* **EXCERPTED DATA**:
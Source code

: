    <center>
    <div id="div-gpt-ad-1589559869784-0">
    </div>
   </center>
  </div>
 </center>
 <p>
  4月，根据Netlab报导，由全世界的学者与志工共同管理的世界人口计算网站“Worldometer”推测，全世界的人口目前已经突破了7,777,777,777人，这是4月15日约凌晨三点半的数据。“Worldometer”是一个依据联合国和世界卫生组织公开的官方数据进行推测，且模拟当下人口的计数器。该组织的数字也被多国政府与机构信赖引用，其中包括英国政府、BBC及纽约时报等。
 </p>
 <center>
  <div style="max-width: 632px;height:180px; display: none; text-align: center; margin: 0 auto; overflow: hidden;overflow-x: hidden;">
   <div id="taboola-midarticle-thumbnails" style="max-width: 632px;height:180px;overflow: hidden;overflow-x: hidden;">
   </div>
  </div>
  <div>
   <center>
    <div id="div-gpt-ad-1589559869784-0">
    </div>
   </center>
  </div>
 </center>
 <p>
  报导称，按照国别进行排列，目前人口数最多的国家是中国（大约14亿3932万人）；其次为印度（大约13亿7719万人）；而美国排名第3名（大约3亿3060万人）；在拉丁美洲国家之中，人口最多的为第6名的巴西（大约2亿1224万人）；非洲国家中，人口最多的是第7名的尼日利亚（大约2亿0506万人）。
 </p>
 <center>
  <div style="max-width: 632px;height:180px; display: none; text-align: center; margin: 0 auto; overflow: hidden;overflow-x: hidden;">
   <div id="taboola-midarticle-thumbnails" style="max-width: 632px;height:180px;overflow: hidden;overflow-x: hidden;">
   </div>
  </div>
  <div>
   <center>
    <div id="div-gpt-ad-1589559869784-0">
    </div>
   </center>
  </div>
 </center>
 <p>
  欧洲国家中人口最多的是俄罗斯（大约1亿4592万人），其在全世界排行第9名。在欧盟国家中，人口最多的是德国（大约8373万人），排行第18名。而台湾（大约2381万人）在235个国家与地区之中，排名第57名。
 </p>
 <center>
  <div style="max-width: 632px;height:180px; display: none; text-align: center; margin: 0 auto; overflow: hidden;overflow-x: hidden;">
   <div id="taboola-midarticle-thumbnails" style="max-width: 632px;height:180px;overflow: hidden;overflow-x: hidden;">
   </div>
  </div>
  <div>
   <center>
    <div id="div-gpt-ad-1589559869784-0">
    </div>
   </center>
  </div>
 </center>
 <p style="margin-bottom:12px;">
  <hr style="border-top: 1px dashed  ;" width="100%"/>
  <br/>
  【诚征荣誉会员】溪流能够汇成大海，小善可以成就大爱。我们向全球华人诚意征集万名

* **THE PROBLEM**:
Copy every line that appears above, with each word kept as it is.

* **RESULT**:
Source code

:    <center>
    <div id="div-gpt-ad-1589559869784-0">
    </div>
   </center>
  </div>
 </center>
 <p>
  4月，根据Netlab报导，由全世界的学者与志工共同管理的世界人口计算网站“Worldometer”推测，全世界的人口目前已经突破了7,777,777,777人，这是4月15日约凌晨三点半的数据。“Worldometer”是一个依据联合国和世界卫生组织公开的官方数据进行推测，且模拟当下人口的计数器。该组织的数字也被多国政府与机构信赖引用，其中包括英国政府、BBC及纽约时报等。
 </p>
 <center>
  <div style="max-width: 632px;height:180px; display: none; text-align: center; margin: 0 auto; overflow: hidden;overflow-x: hidden;">
   <div id="taboola-midarticle-thumbnails" style="max-width: 632px;height:180px;overflow: hidden;overflow-x: hidden;">
   </div>
  </div>
  <div>
   <center>
    <div id="div-gpt-ad-1589559869784-0">
    </div>
   </center>
  </div>
 </center>
 <p>
  报导称，按照国别进行排列，目前人口数最多的国家是中国（大约14亿3932万人）；其次为印度（大约13亿7719万人）；而美国排名第3名（大约3亿3060万人）；在拉丁美洲国家之中，人口最多的为第6名的巴西（大约2亿1224万人）；非洲国家中，人口最多的是第7名的尼日利亚（大约2亿0506万人）。
 </p>
 <center>
  <div style="max-width: 632px;height:180px; display: none; text-align: center; margin: 0 auto; overflow: hidden;overflow-x: hidden;">
   <div id="taboola-midarticle-thumbnails" style="max-width: 632px;height:180px;overflow: hidden;overflow-x: hidden;">
   </div>
  </div>
  <div>
   <center>
    <div id="div-gpt-ad-1589559869784-0">
    </div>
   </center>
  </div>
 </center>
 <p>
  欧洲国家中人口最多的是俄罗斯（大约1亿4592万人），其在全世界排行第9名。在欧盟国家中，人口最多的是德国（大约8373万人），排行第18名。而台湾（大约2381万人）在235个国家与地区之中，排名第57名。
 </p>
 <center>
  <div style="max-width: 632px;height:180px; display: none; text-align: center; margin: 0 auto; overflow: hidden;overflow-x: hidden;">
   <div id="taboola-midarticle-thumbnails" style="max-width: 632px;height:180px;overflow: hidden;overflow-x: hidden;">
   </div>
  </div>
  <div>
   <center>
    <div id="div-gpt-ad-1589559869784-0">
    </div>
   </center>
  </div>
 </center>
 <p style="margin-bottom:12px;">
  <hr style="border-top: 1px dashed  ;" width="100%"/>
  <br/>
  【诚征荣誉会员】溪流能够汇成大海，小善可以成就大爱。我们向全球华人诚意征集万名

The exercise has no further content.